Our new Endnote help guide is now available in two places. There is a link from the Refworks page (under Alternatives), and one from the Referencing and Plagiarism page (under Referencing Software). It’s temporary to have it in only these two spots—we will keep you updated.
This is our 200th post on the Business Librarian blog! By way of commemorating this major milestone I have decided to announce that I’ve just attended some further EndNote training, which is referencing software generally used by, although not exclusively, postgraduates and academics. At first it can be hard learning something as multi-layered as EndNote. Learning Refworks for instance, another referencing software package we subscribe to, took a little while to fully understand. Only when producing lesson plans and responding to student queries did the referencing penny finally drop and I was able to master Refworks. Following an instructor is worthwhile, but it doesn’t match a practical (let’s say problem-solving)) approach of dealing with obstacles, because making mistakes is important. Indeed there is almost entire discipline on making mistakes and it is recognised by theorists that mistakes are an integral part of the learning process and a key component in assembling self-reflective values. Why not check out Rolková & Janošková’s (2014) Employee mistakes as a necessary way of learning in companies in Proceedings of the Multidisciplinary Academic Conference if you are interested in the scholarly literature out there? I digress. Fortunately our esteemed colleague, the Academic Subject Librarian for Journalism is currently producing a guide and EndNote does own a YouTube account which holds many helpful online tutorials, one of which is a 25-minute starter called ‘EndNote on Windows’.

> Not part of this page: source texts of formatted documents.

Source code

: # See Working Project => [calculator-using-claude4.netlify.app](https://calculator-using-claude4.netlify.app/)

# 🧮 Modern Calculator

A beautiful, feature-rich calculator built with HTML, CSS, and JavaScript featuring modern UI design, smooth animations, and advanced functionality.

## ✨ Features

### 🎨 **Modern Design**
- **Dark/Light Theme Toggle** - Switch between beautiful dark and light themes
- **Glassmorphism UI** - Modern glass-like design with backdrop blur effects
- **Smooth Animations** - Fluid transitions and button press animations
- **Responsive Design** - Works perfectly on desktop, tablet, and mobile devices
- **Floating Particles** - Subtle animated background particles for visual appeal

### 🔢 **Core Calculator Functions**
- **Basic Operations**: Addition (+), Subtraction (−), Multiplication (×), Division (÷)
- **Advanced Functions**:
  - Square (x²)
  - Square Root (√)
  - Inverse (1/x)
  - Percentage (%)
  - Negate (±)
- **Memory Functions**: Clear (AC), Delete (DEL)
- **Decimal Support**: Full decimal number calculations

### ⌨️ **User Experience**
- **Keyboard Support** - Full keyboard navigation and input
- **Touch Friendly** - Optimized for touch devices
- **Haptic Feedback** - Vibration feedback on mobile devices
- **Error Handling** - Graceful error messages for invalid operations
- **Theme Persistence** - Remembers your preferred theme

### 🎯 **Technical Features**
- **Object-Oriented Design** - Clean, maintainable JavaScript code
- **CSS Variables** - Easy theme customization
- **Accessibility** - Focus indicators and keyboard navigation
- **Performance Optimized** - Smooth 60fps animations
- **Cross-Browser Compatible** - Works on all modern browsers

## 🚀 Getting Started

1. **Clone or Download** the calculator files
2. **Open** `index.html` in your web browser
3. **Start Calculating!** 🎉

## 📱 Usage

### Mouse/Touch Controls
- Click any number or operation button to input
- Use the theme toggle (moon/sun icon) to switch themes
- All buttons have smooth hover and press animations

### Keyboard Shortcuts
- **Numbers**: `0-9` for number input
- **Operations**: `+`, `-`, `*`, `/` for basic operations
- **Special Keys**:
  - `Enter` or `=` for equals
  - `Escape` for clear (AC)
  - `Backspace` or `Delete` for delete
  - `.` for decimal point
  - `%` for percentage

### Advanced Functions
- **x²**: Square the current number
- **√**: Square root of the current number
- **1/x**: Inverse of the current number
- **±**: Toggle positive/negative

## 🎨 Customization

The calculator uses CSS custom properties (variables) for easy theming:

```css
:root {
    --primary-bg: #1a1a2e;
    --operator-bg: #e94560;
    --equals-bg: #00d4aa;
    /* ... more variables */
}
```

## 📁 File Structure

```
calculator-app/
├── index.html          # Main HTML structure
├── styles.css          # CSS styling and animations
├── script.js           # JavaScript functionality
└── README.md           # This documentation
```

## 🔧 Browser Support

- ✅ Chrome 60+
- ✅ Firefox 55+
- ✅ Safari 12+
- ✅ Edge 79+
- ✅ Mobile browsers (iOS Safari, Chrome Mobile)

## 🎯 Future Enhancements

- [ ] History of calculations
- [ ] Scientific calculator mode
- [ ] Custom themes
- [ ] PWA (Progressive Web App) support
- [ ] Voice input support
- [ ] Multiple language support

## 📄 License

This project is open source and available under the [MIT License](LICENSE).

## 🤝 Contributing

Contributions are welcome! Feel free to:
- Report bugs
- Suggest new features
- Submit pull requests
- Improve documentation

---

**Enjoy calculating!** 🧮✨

I’ve just attended some preliminary training on the referencing software EndNote, which would ideally suit researchers and those committed to longer-term research projects and developing specialisms. You can use EndNote to search for keywords, retrieving results and viewing the abstract. The references are then stored under tagging (‘labels’) and establishing themed groups. It is similar to our other referencing software, Refworks but is probably more aimed at higher level students or researchers. I was particularly impressed by the way a user could find freely available pdfs within the collated references, rating the article, the flexibility it offered, the use of ‘sticky notes’, and an easy keyword search within the references. You can find EndNote on university pcs (start > all programs > EndNote). There are some videos from endnote.com that will help you if you want to use EndNote.